> [Problem statement] Only the lines from the line containing "1. **sitemap.xml** - Replace all URLs" to the end of the records, both included, belong in the answer, copied exactly.

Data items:

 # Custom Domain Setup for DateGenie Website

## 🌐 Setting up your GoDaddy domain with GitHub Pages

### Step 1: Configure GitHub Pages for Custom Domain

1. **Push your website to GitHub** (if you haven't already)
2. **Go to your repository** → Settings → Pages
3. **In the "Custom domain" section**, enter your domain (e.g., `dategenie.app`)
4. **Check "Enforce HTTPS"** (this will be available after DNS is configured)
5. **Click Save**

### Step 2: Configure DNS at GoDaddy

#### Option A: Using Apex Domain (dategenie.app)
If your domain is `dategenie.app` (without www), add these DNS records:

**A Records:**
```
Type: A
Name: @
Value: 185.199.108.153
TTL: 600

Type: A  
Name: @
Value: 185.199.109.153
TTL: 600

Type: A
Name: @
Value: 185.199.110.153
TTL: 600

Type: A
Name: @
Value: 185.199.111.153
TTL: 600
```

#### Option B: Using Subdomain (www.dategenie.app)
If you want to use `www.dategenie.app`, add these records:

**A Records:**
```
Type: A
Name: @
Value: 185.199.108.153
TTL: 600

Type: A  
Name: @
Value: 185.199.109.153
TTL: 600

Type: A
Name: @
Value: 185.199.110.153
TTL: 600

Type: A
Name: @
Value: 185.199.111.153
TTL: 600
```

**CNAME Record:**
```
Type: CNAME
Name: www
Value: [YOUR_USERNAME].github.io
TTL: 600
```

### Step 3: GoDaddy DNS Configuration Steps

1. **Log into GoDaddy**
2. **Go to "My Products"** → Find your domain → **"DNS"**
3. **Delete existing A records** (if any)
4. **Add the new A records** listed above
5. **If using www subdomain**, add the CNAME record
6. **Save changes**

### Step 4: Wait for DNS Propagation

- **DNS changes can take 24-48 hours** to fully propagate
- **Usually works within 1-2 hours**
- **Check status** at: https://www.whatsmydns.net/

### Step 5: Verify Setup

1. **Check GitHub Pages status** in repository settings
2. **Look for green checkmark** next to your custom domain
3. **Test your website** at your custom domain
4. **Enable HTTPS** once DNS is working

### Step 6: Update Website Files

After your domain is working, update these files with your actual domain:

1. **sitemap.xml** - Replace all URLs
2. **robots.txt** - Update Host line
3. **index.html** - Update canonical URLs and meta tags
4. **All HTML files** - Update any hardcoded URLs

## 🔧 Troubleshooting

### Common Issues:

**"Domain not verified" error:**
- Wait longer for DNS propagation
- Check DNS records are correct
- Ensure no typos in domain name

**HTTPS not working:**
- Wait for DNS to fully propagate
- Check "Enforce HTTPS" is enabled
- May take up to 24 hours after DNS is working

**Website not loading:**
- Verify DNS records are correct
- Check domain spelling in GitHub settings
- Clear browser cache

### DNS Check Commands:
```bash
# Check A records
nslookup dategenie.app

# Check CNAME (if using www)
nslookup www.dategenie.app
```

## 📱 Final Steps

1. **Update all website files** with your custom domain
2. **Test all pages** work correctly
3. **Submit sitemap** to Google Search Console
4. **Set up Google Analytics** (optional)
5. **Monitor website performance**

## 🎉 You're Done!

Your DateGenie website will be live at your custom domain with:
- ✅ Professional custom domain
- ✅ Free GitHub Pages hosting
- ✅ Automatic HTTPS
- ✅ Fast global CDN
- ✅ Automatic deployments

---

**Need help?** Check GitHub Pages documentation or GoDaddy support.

> [Result below]
1. **sitemap.xml** - Replace all URLs
2. **robots.txt** - Update Host line
3. **index.html** - Update canonical URLs and meta tags
4. **All HTML files** - Update any hardcoded URLs

## 🔧 Troubleshooting

### Common Issues:

**"Domain not verified" error:**
- Wait longer for DNS propagation
- Check DNS records are correct
- Ensure no typos in domain name

**HTTPS not working:**
- Wait for DNS to fully propagate
- Check "Enforce HTTPS" is enabled
- May take up to 24 hours after DNS is working

**Website not loading:**
- Verify DNS records are correct
- Check domain spelling in GitHub settings
- Clear browser cache

### DNS Check Commands:
```bash
# Check A records
nslookup dategenie.app

# Check CNAME (if using www)
nslookup www.dategenie.app
```

## 📱 Final Steps

1. **Update all website files** with your custom domain
2. **Test all pages** work correctly
3. **Submit sitemap** to Google Search Console
4. **Set up Google Analytics** (optional)
5. **Monitor website performance**

## 🎉 You're Done!

Your DateGenie website will be live at your custom domain with:
- ✅ Professional custom domain
- ✅ Free GitHub Pages hosting
- ✅ Automatic HTTPS
- ✅ Fast global CDN
- ✅ Automatic deployments

---

**Need help?** Check GitHub Pages documentation or GoDaddy support.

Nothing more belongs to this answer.